## Your goal
Look below for the line with "To eliminate file-level"; begin the copy there and stop after the line with "Direkt im Anschluss", keeping the text exact and the pictures out.

## Extracted records

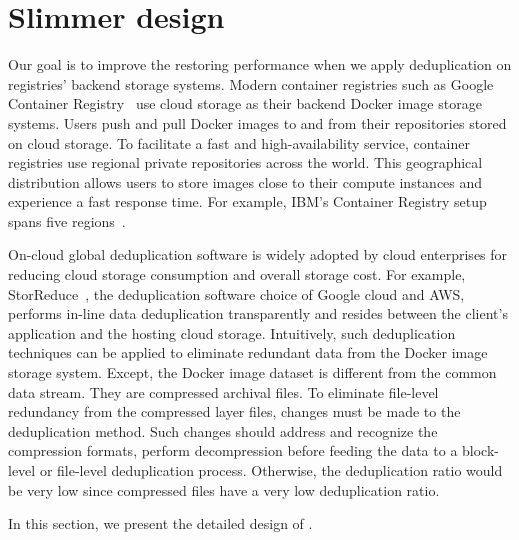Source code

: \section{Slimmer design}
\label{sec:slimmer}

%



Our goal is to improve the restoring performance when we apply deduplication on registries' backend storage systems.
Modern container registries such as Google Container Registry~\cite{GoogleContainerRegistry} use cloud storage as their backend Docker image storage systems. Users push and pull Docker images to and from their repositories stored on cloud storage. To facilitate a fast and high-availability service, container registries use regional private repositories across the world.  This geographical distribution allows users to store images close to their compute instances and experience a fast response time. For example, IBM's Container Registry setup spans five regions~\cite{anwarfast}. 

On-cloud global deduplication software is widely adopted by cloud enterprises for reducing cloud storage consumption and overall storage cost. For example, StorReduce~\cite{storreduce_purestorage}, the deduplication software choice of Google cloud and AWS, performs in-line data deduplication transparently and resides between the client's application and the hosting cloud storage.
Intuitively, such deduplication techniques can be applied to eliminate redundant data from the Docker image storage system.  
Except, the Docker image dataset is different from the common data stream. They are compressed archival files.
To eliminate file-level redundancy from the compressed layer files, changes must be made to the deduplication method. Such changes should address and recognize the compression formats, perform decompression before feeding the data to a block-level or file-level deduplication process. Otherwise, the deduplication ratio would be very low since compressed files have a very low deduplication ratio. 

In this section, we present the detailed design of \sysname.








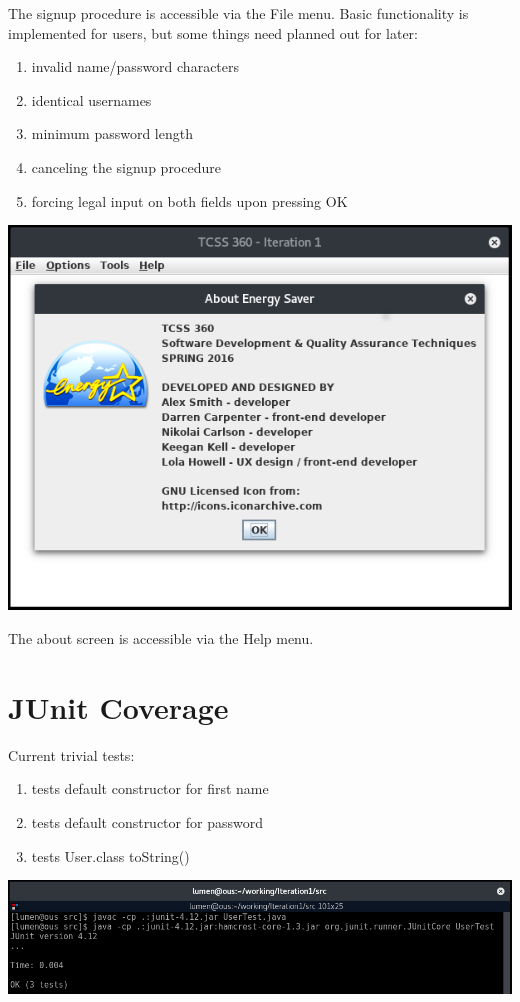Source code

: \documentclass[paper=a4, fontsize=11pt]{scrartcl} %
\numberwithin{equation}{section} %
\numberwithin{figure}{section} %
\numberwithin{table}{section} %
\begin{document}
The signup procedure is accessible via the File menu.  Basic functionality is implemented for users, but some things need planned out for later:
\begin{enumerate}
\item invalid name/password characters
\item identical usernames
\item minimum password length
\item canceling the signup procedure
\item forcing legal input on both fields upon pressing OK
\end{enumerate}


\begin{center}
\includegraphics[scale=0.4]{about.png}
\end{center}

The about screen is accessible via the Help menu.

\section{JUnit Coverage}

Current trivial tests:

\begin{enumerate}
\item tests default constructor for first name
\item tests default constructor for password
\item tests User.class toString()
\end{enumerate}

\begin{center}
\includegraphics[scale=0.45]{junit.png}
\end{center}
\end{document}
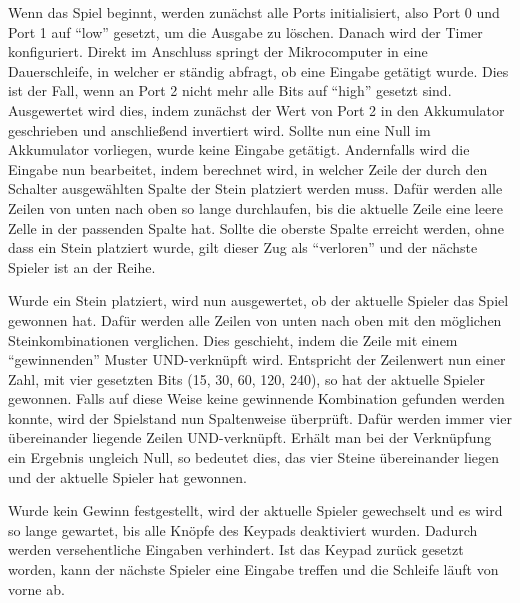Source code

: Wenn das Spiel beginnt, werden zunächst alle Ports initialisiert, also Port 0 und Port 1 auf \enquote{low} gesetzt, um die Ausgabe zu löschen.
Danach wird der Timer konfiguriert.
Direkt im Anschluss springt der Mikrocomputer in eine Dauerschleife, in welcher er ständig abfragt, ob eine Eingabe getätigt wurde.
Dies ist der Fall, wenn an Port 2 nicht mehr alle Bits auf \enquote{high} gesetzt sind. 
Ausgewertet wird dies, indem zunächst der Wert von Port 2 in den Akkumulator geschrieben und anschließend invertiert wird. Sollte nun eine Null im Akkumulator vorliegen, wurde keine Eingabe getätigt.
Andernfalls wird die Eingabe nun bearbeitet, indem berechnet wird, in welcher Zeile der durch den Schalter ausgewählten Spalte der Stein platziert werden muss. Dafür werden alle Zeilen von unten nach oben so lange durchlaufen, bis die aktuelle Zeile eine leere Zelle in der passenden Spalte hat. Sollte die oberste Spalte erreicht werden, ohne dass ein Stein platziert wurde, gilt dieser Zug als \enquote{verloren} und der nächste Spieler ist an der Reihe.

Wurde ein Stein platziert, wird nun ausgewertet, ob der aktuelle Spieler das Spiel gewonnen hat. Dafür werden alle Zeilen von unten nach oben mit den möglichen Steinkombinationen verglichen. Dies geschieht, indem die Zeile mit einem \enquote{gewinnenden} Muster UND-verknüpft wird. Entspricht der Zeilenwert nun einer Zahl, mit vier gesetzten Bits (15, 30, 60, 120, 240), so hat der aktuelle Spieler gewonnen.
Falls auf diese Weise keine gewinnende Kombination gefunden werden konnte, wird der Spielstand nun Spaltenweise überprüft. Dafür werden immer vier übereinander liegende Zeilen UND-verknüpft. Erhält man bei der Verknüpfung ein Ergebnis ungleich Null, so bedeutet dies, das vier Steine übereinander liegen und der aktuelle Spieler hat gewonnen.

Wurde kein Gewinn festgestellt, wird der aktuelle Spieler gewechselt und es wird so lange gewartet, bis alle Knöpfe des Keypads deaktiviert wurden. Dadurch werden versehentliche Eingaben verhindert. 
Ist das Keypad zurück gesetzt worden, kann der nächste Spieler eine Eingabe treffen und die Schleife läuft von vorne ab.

## Response to this exercise
To eliminate file-level redundancy from the compressed layer files, changes must be made to the deduplication method. Such changes should address and recognize the compression formats, perform decompression before feeding the data to a block-level or file-level deduplication process. Otherwise, the deduplication ratio would be very low since compressed files have a very low deduplication ratio. 

In this section, we present the detailed design of \sysname.








Source code

: \documentclass[paper=a4, fontsize=11pt]{scrartcl} %
\numberwithin{equation}{section} %
\numberwithin{figure}{section} %
\numberwithin{table}{section} %
\begin{document}
The signup procedure is accessible via the File menu.  Basic functionality is implemented for users, but some things need planned out for later:
\begin{enumerate}
\item invalid name/password characters
\item identical usernames
\item minimum password length
\item canceling the signup procedure
\item forcing legal input on both fields upon pressing OK
\end{enumerate}


\begin{center}
\includegraphics[scale=0.4]{about.png}
\end{center}

The about screen is accessible via the Help menu.

\section{JUnit Coverage}

Current trivial tests:

\begin{enumerate}
\item tests default constructor for first name
\item tests default constructor for password
\item tests User.class toString()
\end{enumerate}

\begin{center}
\includegraphics[scale=0.45]{junit.png}
\end{center}
\end{document}
Source code

: Wenn das Spiel beginnt, werden zunächst alle Ports initialisiert, also Port 0 und Port 1 auf \enquote{low} gesetzt, um die Ausgabe zu löschen.
Danach wird der Timer konfiguriert.
Direkt im Anschluss springt der Mikrocomputer in eine Dauerschleife, in welcher er ständig abfragt, ob eine Eingabe getätigt wurde.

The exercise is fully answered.